# EXCERPTED RECORDS
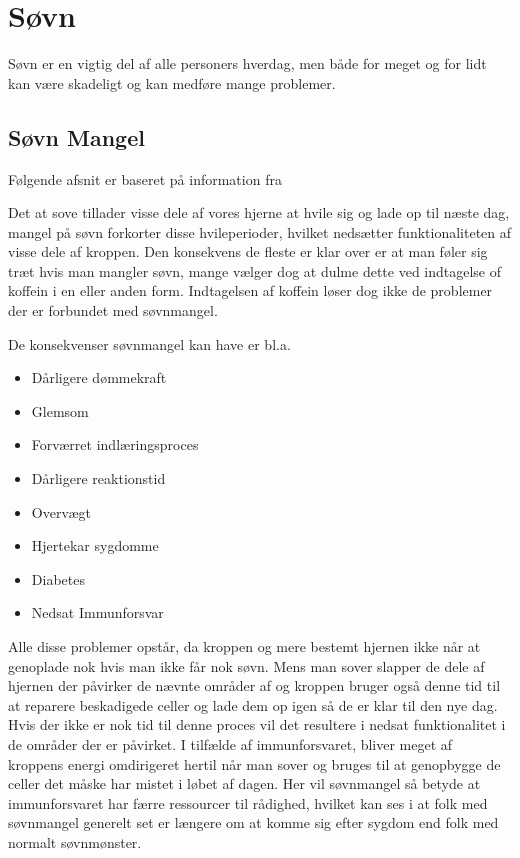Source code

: \section{Søvn}
Søvn er en vigtig del af alle personers hverdag, men både for meget og for lidt kan være skadeligt og kan medføre mange problemer.

\subsection{Søvn Mangel}
Følgende afsnit er baseret på information fra \citep{misc:tenThings} \citep{misc:getSleep}

Det at sove tillader visse dele af vores hjerne at hvile sig og lade op til næste dag, mangel på søvn forkorter disse hvileperioder, hvilket nedsætter funktionaliteten af visse dele af kroppen.
Den konsekvens de fleste er klar over er at man føler sig træt hvis man mangler søvn, mange vælger dog at dulme dette ved indtagelse of koffein i en eller anden form.
Indtagelsen af koffein løser dog ikke de problemer der er forbundet med søvnmangel. 

De konsekvenser søvnmangel kan have er bl.a.
\begin{itemize}
\item Dårligere dømmekraft
\item Glemsom
\item Forværret indlæringsproces
\item Dårligere reaktionstid
\item Overvægt
\item Hjertekar sygdomme
\item Diabetes
\item Nedsat Immunforsvar
\end{itemize}

Alle disse problemer opstår, da kroppen og mere bestemt hjernen ikke når at genoplade nok hvis man ikke får nok søvn.
Mens man sover slapper de dele af hjernen der påvirker de nævnte områder af og kroppen bruger også denne tid til at reparere beskadigede celler og lade dem op igen så de er klar til den nye dag.
Hvis der ikke er nok tid til denne proces vil det resultere i nedsat funktionalitet i de områder der er påvirket.
I tilfælde af immunforsvaret, bliver meget af kroppens energi omdirigeret hertil når man sover og bruges til at genopbygge de celler det måske har mistet i løbet af dagen.
Her vil søvnmangel så betyde at immunforsvaret har færre ressourcer til rådighed, hvilket kan ses i at folk med søvnmangel generelt set er længere om at komme sig efter sygdom end folk med normalt søvnmønster.

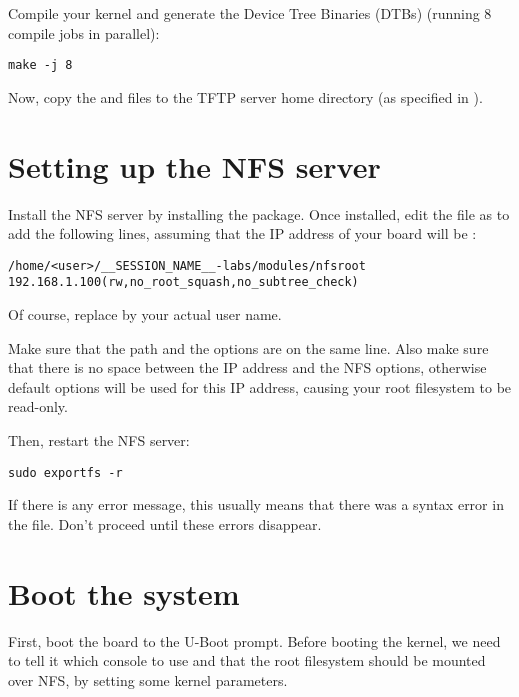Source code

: Compile your kernel and generate the Device Tree Binaries (DTBs)
(running 8 compile jobs in parallel):

\begin{verbatim}
make -j 8
\end{verbatim}

Now, copy the  and  files to the
TFTP server home directory (as specified in ).

\section{Setting up the NFS server}

Install the NFS server by installing the 
package. Once installed, edit the  file as
 to add the following lines, assuming that the IP address
of your board will be :

\scriptsize
\begin{verbatim}
/home/<user>/__SESSION_NAME__-labs/modules/nfsroot 192.168.1.100(rw,no_root_squash,no_subtree_check)
\end{verbatim}
\normalsize

Of course, replace  by your actual user name.

Make sure that the path and the options are on the same line.
Also make sure that there is no space between the IP address and the NFS
options, otherwise default options will be used for this IP address,
causing your root filesystem to be read-only.

Then, restart the NFS server:

\begin{verbatim}
sudo exportfs -r
\end{verbatim}

If there is any error message, this usually means that there was a
syntax error in the  file. Don't proceed until these
errors disappear.

\section{Boot the system}

First, boot the board to the U-Boot prompt. Before booting the kernel,
we need to tell it which console to use and that the root filesystem
should be mounted over NFS, by setting some kernel parameters.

# WHAT YOU SHOULD DO
Your task is to set down exactly the lines from the line containing "Make sure that the path" to the end of the data above, including both ends.

# WRITTEN REPLY
Make sure that the path and the options are on the same line.
Also make sure that there is no space between the IP address and the NFS
options, otherwise default options will be used for this IP address,
causing your root filesystem to be read-only.

Then, restart the NFS server:

\begin{verbatim}
sudo exportfs -r
\end{verbatim}

If there is any error message, this usually means that there was a
syntax error in the  file. Don't proceed until these
errors disappear.

\section{Boot the system}

First, boot the board to the U-Boot prompt. Before booting the kernel,
we need to tell it which console to use and that the root filesystem
should be mounted over NFS, by setting some kernel parameters.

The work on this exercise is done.